BEGIN

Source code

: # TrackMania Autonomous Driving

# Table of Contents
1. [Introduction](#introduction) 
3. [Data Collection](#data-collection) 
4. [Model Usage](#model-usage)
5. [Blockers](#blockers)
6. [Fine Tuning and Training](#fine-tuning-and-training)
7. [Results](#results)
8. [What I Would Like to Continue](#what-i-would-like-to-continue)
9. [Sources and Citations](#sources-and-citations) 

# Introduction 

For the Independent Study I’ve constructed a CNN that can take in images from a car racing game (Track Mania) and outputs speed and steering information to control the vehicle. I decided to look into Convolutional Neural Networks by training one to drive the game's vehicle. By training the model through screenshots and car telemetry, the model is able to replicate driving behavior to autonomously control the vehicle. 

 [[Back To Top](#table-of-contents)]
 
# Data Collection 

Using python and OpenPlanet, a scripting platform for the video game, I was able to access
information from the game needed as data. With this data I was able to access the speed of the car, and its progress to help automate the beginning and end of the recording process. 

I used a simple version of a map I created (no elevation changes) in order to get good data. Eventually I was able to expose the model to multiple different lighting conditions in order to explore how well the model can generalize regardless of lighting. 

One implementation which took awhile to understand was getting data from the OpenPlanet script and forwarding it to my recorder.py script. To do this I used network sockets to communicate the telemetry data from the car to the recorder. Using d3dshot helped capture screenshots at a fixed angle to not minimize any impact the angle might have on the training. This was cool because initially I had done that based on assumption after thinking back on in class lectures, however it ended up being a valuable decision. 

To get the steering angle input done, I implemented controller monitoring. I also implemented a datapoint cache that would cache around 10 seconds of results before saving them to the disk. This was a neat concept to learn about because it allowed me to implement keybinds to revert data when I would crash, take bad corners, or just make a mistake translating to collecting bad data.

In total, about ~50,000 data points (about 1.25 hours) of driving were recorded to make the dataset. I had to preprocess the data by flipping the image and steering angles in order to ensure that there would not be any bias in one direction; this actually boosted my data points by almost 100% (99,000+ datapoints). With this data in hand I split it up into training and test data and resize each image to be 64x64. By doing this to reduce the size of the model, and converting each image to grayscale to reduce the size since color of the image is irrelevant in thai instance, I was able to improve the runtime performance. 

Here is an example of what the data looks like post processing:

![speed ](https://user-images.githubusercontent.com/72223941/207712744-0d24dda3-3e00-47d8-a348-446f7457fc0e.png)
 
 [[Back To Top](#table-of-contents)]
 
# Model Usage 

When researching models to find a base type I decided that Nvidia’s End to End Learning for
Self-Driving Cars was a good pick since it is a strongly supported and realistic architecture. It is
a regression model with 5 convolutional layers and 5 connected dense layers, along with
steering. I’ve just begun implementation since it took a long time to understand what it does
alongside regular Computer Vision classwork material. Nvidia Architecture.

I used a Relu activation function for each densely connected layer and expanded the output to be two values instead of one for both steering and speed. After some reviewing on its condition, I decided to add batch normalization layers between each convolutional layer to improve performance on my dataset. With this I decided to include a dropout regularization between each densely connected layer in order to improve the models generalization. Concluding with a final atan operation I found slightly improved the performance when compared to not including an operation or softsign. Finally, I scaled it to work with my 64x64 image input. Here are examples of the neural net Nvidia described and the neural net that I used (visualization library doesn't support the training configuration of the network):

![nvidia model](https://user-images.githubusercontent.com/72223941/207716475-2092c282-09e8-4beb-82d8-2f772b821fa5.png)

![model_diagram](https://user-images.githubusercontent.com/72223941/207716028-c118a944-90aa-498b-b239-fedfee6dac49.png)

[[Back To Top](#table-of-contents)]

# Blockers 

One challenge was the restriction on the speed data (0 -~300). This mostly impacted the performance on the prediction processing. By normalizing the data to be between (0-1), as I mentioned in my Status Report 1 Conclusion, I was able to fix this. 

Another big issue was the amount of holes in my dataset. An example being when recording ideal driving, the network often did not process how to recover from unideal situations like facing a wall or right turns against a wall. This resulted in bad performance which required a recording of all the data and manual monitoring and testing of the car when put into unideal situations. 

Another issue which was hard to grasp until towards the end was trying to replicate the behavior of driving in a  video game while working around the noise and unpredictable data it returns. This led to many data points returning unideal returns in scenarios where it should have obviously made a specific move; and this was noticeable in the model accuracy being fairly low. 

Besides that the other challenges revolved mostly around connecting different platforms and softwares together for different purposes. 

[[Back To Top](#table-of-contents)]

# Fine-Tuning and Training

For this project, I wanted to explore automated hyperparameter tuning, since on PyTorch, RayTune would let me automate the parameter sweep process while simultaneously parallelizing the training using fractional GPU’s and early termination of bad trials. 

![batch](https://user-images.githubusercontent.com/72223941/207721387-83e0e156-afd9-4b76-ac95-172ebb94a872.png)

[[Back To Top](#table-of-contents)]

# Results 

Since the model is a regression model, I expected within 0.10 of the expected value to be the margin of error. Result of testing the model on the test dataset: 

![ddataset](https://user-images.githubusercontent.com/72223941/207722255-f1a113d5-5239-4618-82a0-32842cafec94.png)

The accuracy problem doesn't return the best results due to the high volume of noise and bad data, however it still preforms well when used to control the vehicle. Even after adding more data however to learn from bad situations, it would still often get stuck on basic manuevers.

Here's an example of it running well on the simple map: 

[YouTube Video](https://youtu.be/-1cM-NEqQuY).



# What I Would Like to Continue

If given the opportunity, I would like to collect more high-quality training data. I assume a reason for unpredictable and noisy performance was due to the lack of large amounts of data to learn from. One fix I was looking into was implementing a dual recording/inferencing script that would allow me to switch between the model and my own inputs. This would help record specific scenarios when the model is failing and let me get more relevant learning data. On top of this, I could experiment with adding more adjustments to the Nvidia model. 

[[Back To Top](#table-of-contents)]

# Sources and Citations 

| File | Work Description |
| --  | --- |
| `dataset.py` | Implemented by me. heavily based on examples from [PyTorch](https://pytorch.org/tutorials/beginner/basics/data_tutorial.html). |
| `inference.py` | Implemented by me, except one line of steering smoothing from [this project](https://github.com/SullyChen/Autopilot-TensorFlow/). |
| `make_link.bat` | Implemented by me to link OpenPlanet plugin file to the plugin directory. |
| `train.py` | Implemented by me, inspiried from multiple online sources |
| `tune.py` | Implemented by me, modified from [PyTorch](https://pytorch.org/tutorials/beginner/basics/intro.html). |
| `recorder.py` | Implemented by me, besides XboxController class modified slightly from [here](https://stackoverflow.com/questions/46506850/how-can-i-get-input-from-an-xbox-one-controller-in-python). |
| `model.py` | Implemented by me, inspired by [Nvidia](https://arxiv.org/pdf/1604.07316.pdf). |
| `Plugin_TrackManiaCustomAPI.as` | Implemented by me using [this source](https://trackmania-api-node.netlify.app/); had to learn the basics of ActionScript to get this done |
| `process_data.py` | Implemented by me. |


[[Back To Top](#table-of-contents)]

END

**Work required**:
Could you reproduce exactly the lines of the entries above, from the one with "6. [Fine Tuning" through the one with "# Introduction", and nothing else?

**Your response**:
6. [Fine Tuning and Training](#fine-tuning-and-training)
7. [Results](#results)
8. [What I Would Like to Continue](#what-i-would-like-to-continue)
9. [Sources and Citations](#sources-and-citations) 

# Introduction 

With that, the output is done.